# [Task requirements]
Repeat the data exactly as it appears.

·····

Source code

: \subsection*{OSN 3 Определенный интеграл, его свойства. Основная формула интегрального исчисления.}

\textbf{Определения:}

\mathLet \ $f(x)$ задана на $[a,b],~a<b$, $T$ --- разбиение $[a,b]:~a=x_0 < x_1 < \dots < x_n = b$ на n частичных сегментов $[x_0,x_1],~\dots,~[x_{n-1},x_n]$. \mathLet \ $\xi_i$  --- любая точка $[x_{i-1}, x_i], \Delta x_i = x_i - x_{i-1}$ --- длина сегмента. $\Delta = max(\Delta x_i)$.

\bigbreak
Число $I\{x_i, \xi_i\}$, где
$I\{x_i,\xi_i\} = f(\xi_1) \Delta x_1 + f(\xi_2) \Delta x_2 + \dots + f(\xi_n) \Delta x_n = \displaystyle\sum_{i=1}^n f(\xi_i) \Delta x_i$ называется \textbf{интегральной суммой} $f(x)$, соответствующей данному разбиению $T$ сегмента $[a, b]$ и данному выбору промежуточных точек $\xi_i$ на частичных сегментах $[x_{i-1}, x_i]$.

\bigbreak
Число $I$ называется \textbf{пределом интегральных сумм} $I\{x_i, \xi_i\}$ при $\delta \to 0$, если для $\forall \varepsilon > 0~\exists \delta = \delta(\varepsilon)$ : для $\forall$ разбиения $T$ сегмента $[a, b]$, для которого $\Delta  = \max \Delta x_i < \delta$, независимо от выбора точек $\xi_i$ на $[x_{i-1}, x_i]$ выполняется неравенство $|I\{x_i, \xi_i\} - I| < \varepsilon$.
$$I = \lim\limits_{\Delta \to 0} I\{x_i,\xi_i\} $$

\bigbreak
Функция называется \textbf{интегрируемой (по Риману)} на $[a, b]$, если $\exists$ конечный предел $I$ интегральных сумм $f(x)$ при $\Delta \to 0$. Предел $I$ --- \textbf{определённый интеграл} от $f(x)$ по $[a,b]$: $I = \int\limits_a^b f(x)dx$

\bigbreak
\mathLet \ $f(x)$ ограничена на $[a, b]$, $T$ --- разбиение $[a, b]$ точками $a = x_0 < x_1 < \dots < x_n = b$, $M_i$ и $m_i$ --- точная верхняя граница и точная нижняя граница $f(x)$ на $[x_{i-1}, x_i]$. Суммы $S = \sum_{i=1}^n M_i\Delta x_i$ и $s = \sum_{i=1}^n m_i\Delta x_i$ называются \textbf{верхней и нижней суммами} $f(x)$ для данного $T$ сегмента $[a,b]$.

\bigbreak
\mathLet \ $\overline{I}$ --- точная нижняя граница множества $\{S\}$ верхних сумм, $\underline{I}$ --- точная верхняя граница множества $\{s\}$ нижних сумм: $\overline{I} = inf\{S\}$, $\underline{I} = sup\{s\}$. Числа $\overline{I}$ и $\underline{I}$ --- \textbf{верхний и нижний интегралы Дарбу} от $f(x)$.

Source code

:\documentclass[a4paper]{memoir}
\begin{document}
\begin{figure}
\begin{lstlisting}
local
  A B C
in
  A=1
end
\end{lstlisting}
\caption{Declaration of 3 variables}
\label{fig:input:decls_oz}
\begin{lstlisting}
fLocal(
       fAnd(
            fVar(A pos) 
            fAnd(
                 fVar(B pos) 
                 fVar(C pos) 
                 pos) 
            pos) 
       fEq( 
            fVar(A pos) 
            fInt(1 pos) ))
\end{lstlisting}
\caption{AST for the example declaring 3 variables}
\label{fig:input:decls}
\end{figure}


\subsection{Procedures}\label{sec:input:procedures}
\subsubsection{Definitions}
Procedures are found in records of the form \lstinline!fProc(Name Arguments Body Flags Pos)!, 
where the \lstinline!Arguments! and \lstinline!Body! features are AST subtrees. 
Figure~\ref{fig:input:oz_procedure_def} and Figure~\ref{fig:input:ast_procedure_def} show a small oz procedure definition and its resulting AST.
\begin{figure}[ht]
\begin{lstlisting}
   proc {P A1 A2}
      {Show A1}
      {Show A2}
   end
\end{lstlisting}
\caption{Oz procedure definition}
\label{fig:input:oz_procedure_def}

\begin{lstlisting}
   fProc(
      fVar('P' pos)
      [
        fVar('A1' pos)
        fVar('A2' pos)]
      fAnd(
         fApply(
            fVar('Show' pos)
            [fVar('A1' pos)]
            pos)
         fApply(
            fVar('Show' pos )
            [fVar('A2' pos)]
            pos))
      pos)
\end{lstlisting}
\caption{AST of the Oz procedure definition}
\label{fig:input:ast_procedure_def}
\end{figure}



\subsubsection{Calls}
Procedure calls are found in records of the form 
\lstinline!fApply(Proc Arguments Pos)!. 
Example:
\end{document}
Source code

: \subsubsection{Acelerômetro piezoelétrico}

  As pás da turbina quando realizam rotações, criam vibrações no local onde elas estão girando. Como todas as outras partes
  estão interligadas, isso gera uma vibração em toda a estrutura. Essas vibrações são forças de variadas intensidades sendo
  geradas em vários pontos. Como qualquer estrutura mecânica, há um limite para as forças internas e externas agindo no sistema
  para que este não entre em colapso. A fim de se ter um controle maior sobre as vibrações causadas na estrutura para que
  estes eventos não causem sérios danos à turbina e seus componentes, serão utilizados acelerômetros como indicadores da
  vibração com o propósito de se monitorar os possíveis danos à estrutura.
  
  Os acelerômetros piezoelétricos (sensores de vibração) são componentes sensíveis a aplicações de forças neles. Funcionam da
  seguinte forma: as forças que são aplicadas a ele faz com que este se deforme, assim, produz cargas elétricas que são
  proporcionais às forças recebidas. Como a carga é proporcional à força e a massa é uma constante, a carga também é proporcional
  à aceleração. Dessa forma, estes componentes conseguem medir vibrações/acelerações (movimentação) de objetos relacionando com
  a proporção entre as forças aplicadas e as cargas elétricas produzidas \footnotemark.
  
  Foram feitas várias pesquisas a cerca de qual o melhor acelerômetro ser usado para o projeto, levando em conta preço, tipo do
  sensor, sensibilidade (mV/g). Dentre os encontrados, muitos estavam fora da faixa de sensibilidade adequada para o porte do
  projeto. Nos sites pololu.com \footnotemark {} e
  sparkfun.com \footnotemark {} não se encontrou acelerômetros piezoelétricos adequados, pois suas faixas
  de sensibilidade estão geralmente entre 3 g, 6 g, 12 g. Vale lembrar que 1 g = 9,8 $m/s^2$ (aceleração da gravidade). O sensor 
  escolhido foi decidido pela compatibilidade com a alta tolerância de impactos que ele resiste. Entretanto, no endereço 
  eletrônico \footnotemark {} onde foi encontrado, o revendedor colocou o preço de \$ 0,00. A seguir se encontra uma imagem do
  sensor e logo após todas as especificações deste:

·····

# [Your solution]
Source code

: \subsection*{OSN 3 Определенный интеграл, его свойства. Основная формула интегрального исчисления.}

\textbf{Определения:}

\mathLet \ $f(x)$ задана на $[a,b],~a<b$, $T$ --- разбиение $[a,b]:~a=x_0 < x_1 < \dots < x_n = b$ на n частичных сегментов $[x_0,x_1],~\dots,~[x_{n-1},x_n]$. \mathLet \ $\xi_i$  --- любая точка $[x_{i-1}, x_i], \Delta x_i = x_i - x_{i-1}$ --- длина сегмента. $\Delta = max(\Delta x_i)$.

\bigbreak
Число $I\{x_i, \xi_i\}$, где
$I\{x_i,\xi_i\} = f(\xi_1) \Delta x_1 + f(\xi_2) \Delta x_2 + \dots + f(\xi_n) \Delta x_n = \displaystyle\sum_{i=1}^n f(\xi_i) \Delta x_i$ называется \textbf{интегральной суммой} $f(x)$, соответствующей данному разбиению $T$ сегмента $[a, b]$ и данному выбору промежуточных точек $\xi_i$ на частичных сегментах $[x_{i-1}, x_i]$.

\bigbreak
Число $I$ называется \textbf{пределом интегральных сумм} $I\{x_i, \xi_i\}$ при $\delta \to 0$, если для $\forall \varepsilon > 0~\exists \delta = \delta(\varepsilon)$ : для $\forall$ разбиения $T$ сегмента $[a, b]$, для которого $\Delta  = \max \Delta x_i < \delta$, независимо от выбора точек $\xi_i$ на $[x_{i-1}, x_i]$ выполняется неравенство $|I\{x_i, \xi_i\} - I| < \varepsilon$.
$$I = \lim\limits_{\Delta \to 0} I\{x_i,\xi_i\} $$

\bigbreak
Функция называется \textbf{интегрируемой (по Риману)} на $[a, b]$, если $\exists$ конечный предел $I$ интегральных сумм $f(x)$ при $\Delta \to 0$. Предел $I$ --- \textbf{определённый интеграл} от $f(x)$ по $[a,b]$: $I = \int\limits_a^b f(x)dx$

\bigbreak
\mathLet \ $f(x)$ ограничена на $[a, b]$, $T$ --- разбиение $[a, b]$ точками $a = x_0 < x_1 < \dots < x_n = b$, $M_i$ и $m_i$ --- точная верхняя граница и точная нижняя граница $f(x)$ на $[x_{i-1}, x_i]$. Суммы $S = \sum_{i=1}^n M_i\Delta x_i$ и $s = \sum_{i=1}^n m_i\Delta x_i$ называются \textbf{верхней и нижней суммами} $f(x)$ для данного $T$ сегмента $[a,b]$.

\bigbreak
\mathLet \ $\overline{I}$ --- точная нижняя граница множества $\{S\}$ верхних сумм, $\underline{I}$ --- точная верхняя граница множества $\{s\}$ нижних сумм: $\overline{I} = inf\{S\}$, $\underline{I} = sup\{s\}$. Числа $\overline{I}$ и $\underline{I}$ --- \textbf{верхний и нижний интегралы Дарбу} от $f(x)$.

Source code

:\documentclass[a4paper]{memoir}
\begin{document}
\begin{figure}
\begin{lstlisting}
local
  A B C
in
  A=1
end
\end{lstlisting}
\caption{Declaration of 3 variables}
\label{fig:input:decls_oz}
\begin{lstlisting}
fLocal(
       fAnd(
            fVar(A pos) 
            fAnd(
                 fVar(B pos) 
                 fVar(C pos) 
                 pos) 
            pos) 
       fEq( 
            fVar(A pos) 
            fInt(1 pos) ))
\end{lstlisting}
\caption{AST for the example declaring 3 variables}
\label{fig:input:decls}
\end{figure}


\subsection{Procedures}\label{sec:input:procedures}
\subsubsection{Definitions}
Procedures are found in records of the form \lstinline!fProc(Name Arguments Body Flags Pos)!, 
where the \lstinline!Arguments! and \lstinline!Body! features are AST subtrees. 
Figure~\ref{fig:input:oz_procedure_def} and Figure~\ref{fig:input:ast_procedure_def} show a small oz procedure definition and its resulting AST.
\begin{figure}[ht]
\begin{lstlisting}
   proc {P A1 A2}
      {Show A1}
      {Show A2}
   end
\end{lstlisting}
\caption{Oz procedure definition}
\label{fig:input:oz_procedure_def}

\begin{lstlisting}
   fProc(
      fVar('P' pos)
      [
        fVar('A1' pos)
        fVar('A2' pos)]
      fAnd(
         fApply(
            fVar('Show' pos)
            [fVar('A1' pos)]
            pos)
         fApply(
            fVar('Show' pos )
            [fVar('A2' pos)]
            pos))
      pos)
\end{lstlisting}
\caption{AST of the Oz procedure definition}
\label{fig:input:ast_procedure_def}
\end{figure}



\subsubsection{Calls}
Procedure calls are found in records of the form 
\lstinline!fApply(Proc Arguments Pos)!. 
Example:
\end{document}
Source code

: \subsubsection{Acelerômetro piezoelétrico}

  As pás da turbina quando realizam rotações, criam vibrações no local onde elas estão girando. Como todas as outras partes
  estão interligadas, isso gera uma vibração em toda a estrutura. Essas vibrações são forças de variadas intensidades sendo
  geradas em vários pontos. Como qualquer estrutura mecânica, há um limite para as forças internas e externas agindo no sistema
  para que este não entre em colapso. A fim de se ter um controle maior sobre as vibrações causadas na estrutura para que
  estes eventos não causem sérios danos à turbina e seus componentes, serão utilizados acelerômetros como indicadores da
  vibração com o propósito de se monitorar os possíveis danos à estrutura.
  
  Os acelerômetros piezoelétricos (sensores de vibração) são componentes sensíveis a aplicações de forças neles. Funcionam da
  seguinte forma: as forças que são aplicadas a ele faz com que este se deforme, assim, produz cargas elétricas que são
  proporcionais às forças recebidas. Como a carga é proporcional à força e a massa é uma constante, a carga também é proporcional
  à aceleração. Dessa forma, estes componentes conseguem medir vibrações/acelerações (movimentação) de objetos relacionando com
  a proporção entre as forças aplicadas e as cargas elétricas produzidas \footnotemark.
  
  Foram feitas várias pesquisas a cerca de qual o melhor acelerômetro ser usado para o projeto, levando em conta preço, tipo do
  sensor, sensibilidade (mV/g). Dentre os encontrados, muitos estavam fora da faixa de sensibilidade adequada para o porte do
  projeto. Nos sites pololu.com \footnotemark {} e
  sparkfun.com \footnotemark {} não se encontrou acelerômetros piezoelétricos adequados, pois suas faixas
  de sensibilidade estão geralmente entre 3 g, 6 g, 12 g. Vale lembrar que 1 g = 9,8 $m/s^2$ (aceleração da gravidade). O sensor 
  escolhido foi decidido pela compatibilidade com a alta tolerância de impactos que ele resiste. Entretanto, no endereço 
  eletrônico \footnotemark {} onde foi encontrado, o revendedor colocou o preço de \$ 0,00. A seguir se encontra uma imagem do
  sensor e logo após todas as especificações deste:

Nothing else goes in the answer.